Preliminary neutronic analysis on core performance improvement using honeycomb-structured fuel assembly and U-Pu-Be metal fuel

Kuwagaki, Kazuki  ; Chikazawa, Yoshitaka  ; Yan, X. 

The technology of additive manufacturing by 3D printing, which is being developed in JAEA, permits application of more complex geometry and material that are unavailable to fabrication of nuclear fuels by traditional methods. As a first step, preliminary neutronic analyses are performed to examine the potential of core performance improvement to sodium-cooled fast reactor core through the use of a honeycomb-structured fuel and U-Pu-Be fuel, both of which may be fabricated by 3D printing. The honeycomb-structured fuel has the opposite configuration to the conventional fuel assembly, i.e., the fuel pin region becomes the coolant channel, and the coolant region in the conventional assembly becomes the fuel, as the name "honeycomb" suggests. By using such a structure, the fuel volume fraction can be increased compared to the conventional fuel pin type assembly, which will lead improvement of the breeding ratio. A comparative neutronic analysis of the honeycomb structure and the conventional pin type was performed.

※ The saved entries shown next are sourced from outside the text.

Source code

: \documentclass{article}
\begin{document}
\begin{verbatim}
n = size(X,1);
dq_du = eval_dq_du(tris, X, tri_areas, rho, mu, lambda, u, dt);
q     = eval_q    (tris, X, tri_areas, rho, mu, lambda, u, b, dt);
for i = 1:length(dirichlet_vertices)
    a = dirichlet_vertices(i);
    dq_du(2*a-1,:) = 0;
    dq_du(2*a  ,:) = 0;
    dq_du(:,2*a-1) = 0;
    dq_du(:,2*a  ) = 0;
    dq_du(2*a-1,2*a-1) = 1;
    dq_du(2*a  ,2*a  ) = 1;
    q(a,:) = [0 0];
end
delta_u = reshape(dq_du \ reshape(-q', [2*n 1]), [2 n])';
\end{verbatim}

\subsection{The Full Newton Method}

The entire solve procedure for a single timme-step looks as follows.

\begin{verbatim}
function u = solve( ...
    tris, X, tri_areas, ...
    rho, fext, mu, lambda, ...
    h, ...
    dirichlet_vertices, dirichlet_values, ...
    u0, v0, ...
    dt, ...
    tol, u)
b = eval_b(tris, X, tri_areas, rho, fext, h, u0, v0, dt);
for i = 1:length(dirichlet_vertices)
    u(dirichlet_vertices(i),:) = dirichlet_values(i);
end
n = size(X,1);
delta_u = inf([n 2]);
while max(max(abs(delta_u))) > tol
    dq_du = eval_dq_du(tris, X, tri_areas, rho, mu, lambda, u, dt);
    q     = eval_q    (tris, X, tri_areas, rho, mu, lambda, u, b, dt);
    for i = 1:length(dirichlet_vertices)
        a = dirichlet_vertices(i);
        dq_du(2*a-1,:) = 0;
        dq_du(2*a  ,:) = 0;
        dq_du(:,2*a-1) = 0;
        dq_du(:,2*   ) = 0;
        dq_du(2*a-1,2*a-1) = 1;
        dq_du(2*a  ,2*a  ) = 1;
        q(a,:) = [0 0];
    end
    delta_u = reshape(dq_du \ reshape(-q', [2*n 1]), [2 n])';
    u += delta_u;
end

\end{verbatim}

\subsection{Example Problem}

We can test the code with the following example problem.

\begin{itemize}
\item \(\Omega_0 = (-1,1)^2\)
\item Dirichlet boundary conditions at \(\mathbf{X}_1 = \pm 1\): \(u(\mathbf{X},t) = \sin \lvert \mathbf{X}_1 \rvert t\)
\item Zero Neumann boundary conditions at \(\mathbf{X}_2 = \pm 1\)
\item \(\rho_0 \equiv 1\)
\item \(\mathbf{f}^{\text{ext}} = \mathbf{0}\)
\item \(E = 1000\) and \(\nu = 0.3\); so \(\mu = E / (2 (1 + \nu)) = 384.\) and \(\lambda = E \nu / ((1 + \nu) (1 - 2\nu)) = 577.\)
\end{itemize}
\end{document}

The results showed the possibility that the breeding ratio could be improved by the use of honeycomb-structured fuel. In U-Pu-Be fuel, the presence of Be in the fuel softens the neutron spectrum in the core, which is expected to improve the safety by increasing negative feedback effect of the Doppler reactivity and reducing the sodium void reactivity. A comparative study of U-Pu-Be and MOX fuel was performed. The results showed that the U-Pu-Be fuel can enhance the negative feedback effect of Doppler reactivity and reduce the sodium void reactivity compared to the other conventional fuel.